_PROBLEM TO SOLVE:_ Show every line of the data that includes the word "ponto".

_RECORDS SHOWN:_
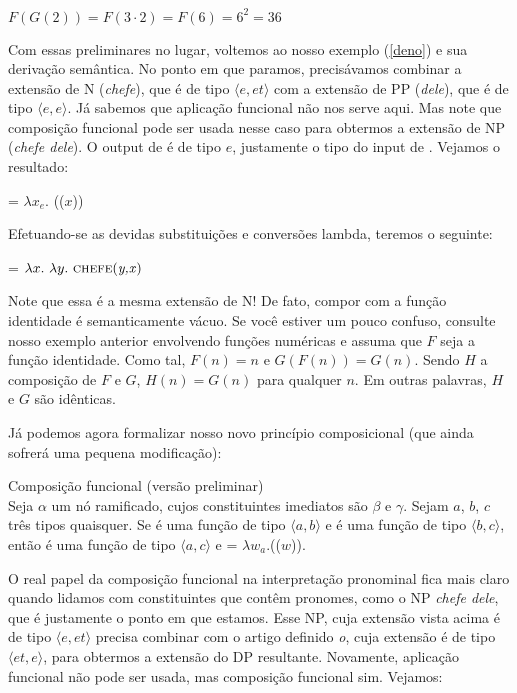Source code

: \begin{exe}
	\ex $F(G(2)) = F(3 \cdot 2) = F(6) = 6^{2} = 36$
\end{exe}

Com essas preliminares no lugar, voltemos ao nosso exemplo (\ref{deno}) e sua derivação semântica. No ponto em que paramos, precisávamos combinar a extensão de N (\textit{chefe}), que é de tipo $\langle e,et\rangle$ com a extensão de PP (\textit{dele}), que é de tipo $\langle e,e\rangle$. Já sabemos que aplicação funcional não nos serve aqui. Mas note que composição funcional pode ser usada nesse caso para obtermos a extensão de NP (\textit{chefe dele}). O output de  é de tipo $e$, justamente o tipo do input de . Vejamos o resultado:

\begin{exe}
	\ex {} = $\lambda x_{e}.$ (($x$))
\end{exe}

\n Efetuando-se as devidas substituições e conversões lambda, teremos o seguinte:

\begin{exe}
	\ex {} = $\lambda x.\ \lambda y.\ \predica{chefe}{y,x}$
\end{exe}

\n Note que essa é a mesma extensão de N! De fato, compor com a função identidade é semanticamente vácuo. Se você estiver um pouco confuso, consulte nosso exemplo anterior envolvendo funções numéricas e assuma que $F$ seja a função identidade. Como tal, $F(n) = n$ e $G(F(n)) = G(n)$. Sendo $H$ a composição de $F$ e $G$, $H(n)=G(n)$ para qualquer $n$. Em outras palavras, $H$ e $G$ são idênticas.

Já podemos agora formalizar nosso novo princípio composicional (que ainda sofrerá uma pequena modificação):

\begin{exe}
	\ex Composição funcional (versão preliminar) \\
	Seja $\alpha$ um nó ramificado, cujos constituintes imediatos são $\beta$ e $\gamma$. Sejam $a$, $b$, $c$ três tipos  quaisquer. Se \den{$\beta$} é uma função de tipo $\langle a,b \rangle$ e \den{$\gamma$} é uma função de tipo $\langle b,c \rangle$, então \den{$\alpha$} é uma função de tipo $\langle a,c \rangle$ e \den{$\alpha$} = $\lambda w_{a}.$\den{$\gamma$}(\den{$\beta$}($w$)).
\end{exe}



\n O real papel da composição funcional na interpretação pronominal fica mais claro quando lidamos com constituintes que contêm pronomes, como o NP \textit{chefe dele}, que é justamente o ponto em que estamos. Esse NP, cuja extensão vista acima é de tipo $\langle e,et\rangle$ precisa combinar com o artigo definido \textit{o}, cuja extensão é de tipo $\langle et,e\rangle$, para obtermos a extensão do DP resultante. Novamente, aplicação funcional não pode ser usada, mas composição funcional sim. Vejamos:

_SOLUTION TO THIS PROBLEM:_
Com essas preliminares no lugar, voltemos ao nosso exemplo (\ref{deno}) e sua derivação semântica. No ponto em que paramos, precisávamos combinar a extensão de N (\textit{chefe}), que é de tipo $\langle e,et\rangle$ com a extensão de PP (\textit{dele}), que é de tipo $\langle e,e\rangle$. Já sabemos que aplicação funcional não nos serve aqui. Mas note que composição funcional pode ser usada nesse caso para obtermos a extensão de NP (\textit{chefe dele}). O output de  é de tipo $e$, justamente o tipo do input de . Vejamos o resultado:
\n O real papel da composição funcional na interpretação pronominal fica mais claro quando lidamos com constituintes que contêm pronomes, como o NP \textit{chefe dele}, que é justamente o ponto em que estamos. Esse NP, cuja extensão vista acima é de tipo $\langle e,et\rangle$ precisa combinar com o artigo definido \textit{o}, cuja extensão é de tipo $\langle et,e\rangle$, para obtermos a extensão do DP resultante. Novamente, aplicação funcional não pode ser usada, mas composição funcional sim. Vejamos:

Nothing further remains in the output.